The answer is yes. The 26 glaciers in Glacier National Park are all shrinking and are likely to disappear within our lifetimes.
About the Glaciers
Glaciers are defined as masses of ice so large they move under their own weight. In general, glaciers need to be about 25 acres in size to qualify.
In 1850, at the end of the last “Little Ice Age”, there were around 80 glaciers in the area that would become the national park in 1910. By 2015, the park was down to 26 glaciers and some of those have likely shrunk since then to a size that disqualifies them.
What is Causing the Glaciers to Disappear?
Glaciers always go through cycles of advancement and retreat due to natural climate trends. Some of the reduction in the glaciers since 1850 has been due to this cycle. However, scientists agree the recent shrinkage can be increasingly attributed to human-caused global climate change. Many of the park’s glaciers are likely to be gone within the next several decades.
Glaciers are shrinking, of course, around the world. Glaciers in Switzerland were estimated to have lost 10% of their size in only five years, from 2014 to 2019. In Iceland, one glacier has already disappeared. Scientists left a memorial plaque saying:
“Ok is the first Icelandic glacier to lose its status as a glacier.

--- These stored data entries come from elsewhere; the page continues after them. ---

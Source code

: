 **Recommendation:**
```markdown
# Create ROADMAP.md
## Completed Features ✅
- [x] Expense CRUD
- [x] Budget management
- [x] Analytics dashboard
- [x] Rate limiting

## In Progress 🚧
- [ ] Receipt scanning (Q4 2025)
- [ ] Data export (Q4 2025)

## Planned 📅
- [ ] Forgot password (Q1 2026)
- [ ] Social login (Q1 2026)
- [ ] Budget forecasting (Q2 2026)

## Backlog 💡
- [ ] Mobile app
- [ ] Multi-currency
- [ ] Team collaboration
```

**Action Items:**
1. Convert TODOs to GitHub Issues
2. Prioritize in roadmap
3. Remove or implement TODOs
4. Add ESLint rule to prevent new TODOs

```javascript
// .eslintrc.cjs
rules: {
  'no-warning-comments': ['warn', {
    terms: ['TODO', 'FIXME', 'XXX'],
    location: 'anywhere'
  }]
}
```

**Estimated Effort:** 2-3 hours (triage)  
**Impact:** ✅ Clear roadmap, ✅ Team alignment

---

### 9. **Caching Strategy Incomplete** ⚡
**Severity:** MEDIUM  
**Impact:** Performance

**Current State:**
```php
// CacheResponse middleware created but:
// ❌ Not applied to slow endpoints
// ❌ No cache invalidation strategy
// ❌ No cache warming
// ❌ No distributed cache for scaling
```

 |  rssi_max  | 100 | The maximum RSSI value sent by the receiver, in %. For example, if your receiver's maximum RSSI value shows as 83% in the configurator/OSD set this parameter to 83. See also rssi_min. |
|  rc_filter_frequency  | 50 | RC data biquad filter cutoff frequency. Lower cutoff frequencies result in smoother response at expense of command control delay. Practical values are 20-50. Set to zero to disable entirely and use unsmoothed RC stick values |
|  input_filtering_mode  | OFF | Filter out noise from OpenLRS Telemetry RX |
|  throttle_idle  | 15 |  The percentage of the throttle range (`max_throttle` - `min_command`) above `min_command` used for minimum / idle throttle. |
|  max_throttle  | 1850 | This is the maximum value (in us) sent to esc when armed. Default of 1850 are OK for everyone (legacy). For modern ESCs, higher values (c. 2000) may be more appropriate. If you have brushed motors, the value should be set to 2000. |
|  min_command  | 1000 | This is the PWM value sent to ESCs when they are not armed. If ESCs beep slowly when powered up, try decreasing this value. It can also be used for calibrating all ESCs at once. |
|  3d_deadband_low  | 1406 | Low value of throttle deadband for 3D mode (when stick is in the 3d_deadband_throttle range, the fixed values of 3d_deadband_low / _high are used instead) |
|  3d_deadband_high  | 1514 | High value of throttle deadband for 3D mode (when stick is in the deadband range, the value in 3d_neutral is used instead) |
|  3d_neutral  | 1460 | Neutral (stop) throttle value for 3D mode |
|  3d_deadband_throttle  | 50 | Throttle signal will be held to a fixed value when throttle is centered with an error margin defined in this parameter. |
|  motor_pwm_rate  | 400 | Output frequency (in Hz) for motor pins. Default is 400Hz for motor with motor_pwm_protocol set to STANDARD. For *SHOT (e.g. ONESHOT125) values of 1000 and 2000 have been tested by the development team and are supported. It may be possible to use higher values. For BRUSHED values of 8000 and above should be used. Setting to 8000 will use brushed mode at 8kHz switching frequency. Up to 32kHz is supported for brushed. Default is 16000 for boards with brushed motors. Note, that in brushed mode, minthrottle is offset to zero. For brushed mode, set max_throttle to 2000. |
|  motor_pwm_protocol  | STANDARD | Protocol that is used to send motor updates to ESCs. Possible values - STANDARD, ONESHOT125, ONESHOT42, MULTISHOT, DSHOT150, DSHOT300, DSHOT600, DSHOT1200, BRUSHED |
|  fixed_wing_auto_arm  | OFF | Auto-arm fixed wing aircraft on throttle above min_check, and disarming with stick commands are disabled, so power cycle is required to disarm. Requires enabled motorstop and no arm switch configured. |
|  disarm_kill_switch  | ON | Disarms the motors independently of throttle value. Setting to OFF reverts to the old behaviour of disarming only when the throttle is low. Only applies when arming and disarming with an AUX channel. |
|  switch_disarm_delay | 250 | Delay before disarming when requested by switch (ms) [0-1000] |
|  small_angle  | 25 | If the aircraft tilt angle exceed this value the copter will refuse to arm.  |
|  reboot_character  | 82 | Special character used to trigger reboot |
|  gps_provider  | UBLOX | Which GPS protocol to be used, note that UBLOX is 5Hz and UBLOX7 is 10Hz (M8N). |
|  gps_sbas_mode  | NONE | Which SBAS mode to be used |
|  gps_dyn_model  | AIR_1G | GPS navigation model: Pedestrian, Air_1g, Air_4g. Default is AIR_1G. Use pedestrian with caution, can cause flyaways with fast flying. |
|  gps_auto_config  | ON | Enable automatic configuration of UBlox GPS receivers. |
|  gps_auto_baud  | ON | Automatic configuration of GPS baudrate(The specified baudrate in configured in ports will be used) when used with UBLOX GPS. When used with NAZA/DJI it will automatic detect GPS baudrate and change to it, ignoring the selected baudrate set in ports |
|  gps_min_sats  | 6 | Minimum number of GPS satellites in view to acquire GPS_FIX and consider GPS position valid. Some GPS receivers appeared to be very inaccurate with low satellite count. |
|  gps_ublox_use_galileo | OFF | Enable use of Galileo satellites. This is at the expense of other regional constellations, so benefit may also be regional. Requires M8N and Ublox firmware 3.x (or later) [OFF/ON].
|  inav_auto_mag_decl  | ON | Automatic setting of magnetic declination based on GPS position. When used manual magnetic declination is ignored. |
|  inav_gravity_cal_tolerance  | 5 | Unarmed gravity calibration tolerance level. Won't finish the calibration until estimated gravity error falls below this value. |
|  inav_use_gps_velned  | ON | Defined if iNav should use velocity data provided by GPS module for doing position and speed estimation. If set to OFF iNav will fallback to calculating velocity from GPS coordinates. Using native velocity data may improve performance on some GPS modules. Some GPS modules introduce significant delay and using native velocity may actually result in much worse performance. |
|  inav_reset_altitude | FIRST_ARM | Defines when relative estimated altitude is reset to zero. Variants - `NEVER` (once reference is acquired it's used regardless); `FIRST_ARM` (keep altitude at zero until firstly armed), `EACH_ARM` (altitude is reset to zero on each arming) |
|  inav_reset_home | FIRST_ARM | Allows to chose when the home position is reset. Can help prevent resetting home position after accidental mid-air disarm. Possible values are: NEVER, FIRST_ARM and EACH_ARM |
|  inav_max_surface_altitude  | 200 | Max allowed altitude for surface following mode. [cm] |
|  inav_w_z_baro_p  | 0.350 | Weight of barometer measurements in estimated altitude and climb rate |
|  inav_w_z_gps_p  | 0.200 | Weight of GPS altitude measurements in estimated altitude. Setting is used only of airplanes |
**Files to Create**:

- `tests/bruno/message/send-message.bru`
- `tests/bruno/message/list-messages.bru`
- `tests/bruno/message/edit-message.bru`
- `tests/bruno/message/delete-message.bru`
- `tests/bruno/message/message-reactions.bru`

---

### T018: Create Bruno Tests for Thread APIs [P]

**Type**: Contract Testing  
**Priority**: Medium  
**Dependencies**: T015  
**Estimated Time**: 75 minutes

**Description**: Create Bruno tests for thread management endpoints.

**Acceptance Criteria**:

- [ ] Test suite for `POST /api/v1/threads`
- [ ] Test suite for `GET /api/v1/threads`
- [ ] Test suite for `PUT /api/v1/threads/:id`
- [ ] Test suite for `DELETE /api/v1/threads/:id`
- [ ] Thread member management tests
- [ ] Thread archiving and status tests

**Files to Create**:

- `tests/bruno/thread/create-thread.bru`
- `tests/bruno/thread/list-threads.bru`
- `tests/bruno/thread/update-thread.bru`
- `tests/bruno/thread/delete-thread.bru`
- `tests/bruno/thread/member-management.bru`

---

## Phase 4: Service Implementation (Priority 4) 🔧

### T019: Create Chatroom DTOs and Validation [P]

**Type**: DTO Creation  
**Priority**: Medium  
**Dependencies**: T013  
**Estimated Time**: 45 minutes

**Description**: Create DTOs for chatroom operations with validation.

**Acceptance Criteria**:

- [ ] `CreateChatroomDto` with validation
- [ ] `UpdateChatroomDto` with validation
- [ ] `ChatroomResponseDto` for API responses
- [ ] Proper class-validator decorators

In the next 200 years, all our glaciers are expected to follow the same path. This monument is to acknowledge that we know what is happening and know what needs to be done. Only you know if we did it.”
Impact on Visitors
It is possible to see the glaciers in Glacier National Park from the road. However, as the National Park Service says in its document How to See a Glacier, the park is not actually an easy place to see a glacier.
This is where being a hiker comes in handy. More glaciers are visible to hikers, via easy hikes as short as 1.3 miles one way to longer day hikes suitable for experienced hikers.
Ultimately, as the glaciers in Glacier National Park disappear, visitors to the park will no longer see any glaciers at all. It is a tragedy in the making.